Muhammad Amir Rana, author of A to Z of Jihadi Organizations in Pakistan, takes a different view, claiming that explosives training is exactly what visiting foreigners are getting from Pakistan-based cells. "We have seen that the foreigners aren't interested in battlefield training, they are only interested in making explosives," he says, referring to the research he does with the Pakistan Institute for Peace Studies in Lahore. "You can download bomb-making instructions from the Internet, but when you don't have practice, it's still very difficult to do. So you come to Pakistan for the experience side to learn how to do a perfect job." Unlike England, he says, Pakistan has many desolate areas where a trainee could test bomb or three without attracting attention.

Not much attracts attention in Mirpur, a place of cultural confusion. Multi-tiered mansions of pink marble and stucco line dirt paths; expensive cars wind through potholed streets and park in front of the British Airways office in Mirpur town center. Residents speak with thick British regional accents. "There are more mansions in Mirpur than there are in Islamabad," boasts Ashfaq Hamid, a friend of the Birmingham-based Rauf family who has come back to Haveli Beghal to build his own mansion. The 47-year-old taxi driver plans to retire here, in the town where he was born. Before that though, he would like to bring his three sons, aged 16, 18 and 20, for a visit. "I want them to learn more about their culture, about their religion," he says. Hamid moved to Birmingham with his parents when he was 12.

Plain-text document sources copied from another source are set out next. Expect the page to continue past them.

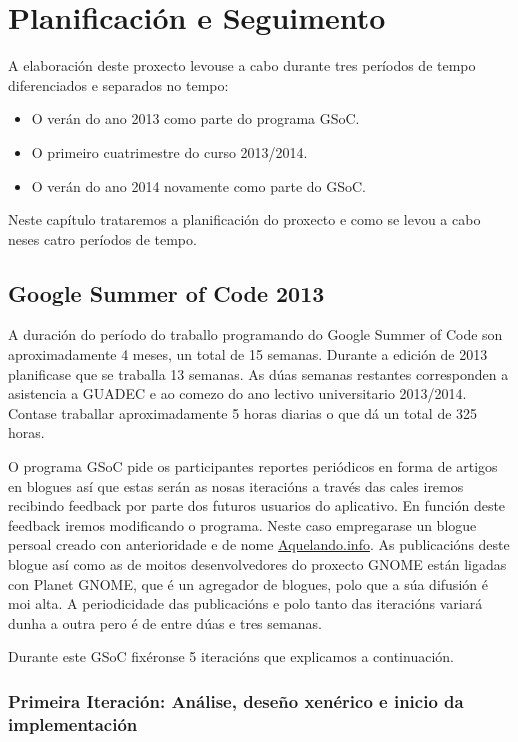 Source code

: \chapter{Planificación e Seguimento}

A elaboración deste proxecto levouse a cabo durante tres períodos de tempo diferenciados e separados no tempo:

\begin{itemize}
  \item O verán do ano 2013 como parte do programa GSoC.
  \item O primeiro cuatrimestre do curso 2013/2014.
  \item O verán do ano 2014 novamente como parte do GSoC.
\end{itemize}

Neste capítulo trataremos a planificación do proxecto e como se levou a cabo neses catro períodos de tempo.

\section{Google Summer of Code 2013}
A duración do período do traballo programando do Google Summer of Code son aproximadamente 4 meses, un total de 15 semanas. Durante a edición de 2013 planificase que se traballa 13 semanas. As dúas semanas restantes corresponden a asistencia a GUADEC e ao comezo do ano lectivo universitario 2013/2014. Contase traballar aproximadamente 5 horas diarias o que dá un total de 325 horas.

O programa GSoC pide os participantes reportes periódicos en forma de artigos en blogues así que estas serán as nosas iteracións a través das cales iremos recibindo feedback por parte dos futuros usuarios do aplicativo. En función deste feedback iremos modificando o programa. Neste caso empregarase un blogue persoal creado con anterioridade e de nome \href{http://aquelando.info}{Aquelando.info}. As publicacións deste blogue así como as de moitos desenvolvedores do proxecto GNOME están ligadas con Planet GNOME, que é un agregador de blogues, polo que a súa difusión é moi alta. A periodicidade das publicacións e polo tanto das iteracións variará dunha a outra pero é de entre dúas e tres semanas.

Durante este GSoC fixéronse 5 iteracións que explicamos a continuación.

\subsection{Primeira Iteración: Análise, deseño xenérico e inicio da implementación}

He speaks of the family of the detained terror-suspect Rashid Rauf as "very likable, straight, genuine people." The last time he saw Rauf was at the funeral of his uncle, stabbed to death in what was said to be a family dispute — an incident that reportedly prompted Rauf to flee Britain. "I knew him as a very good kid, from a good family. I never heard anything bad about him. When I heard the news I was shocked." He doesn't believe that the Rauf family had anything to do with the bomb plot.

When asked whether he feared that his own children might become radicalized in England, he says he's more worried about them falling prey to Western bad habits. "My wife watches them 24/7. She worries that if she lets them go out they may mix with bad society. That makes problems for us."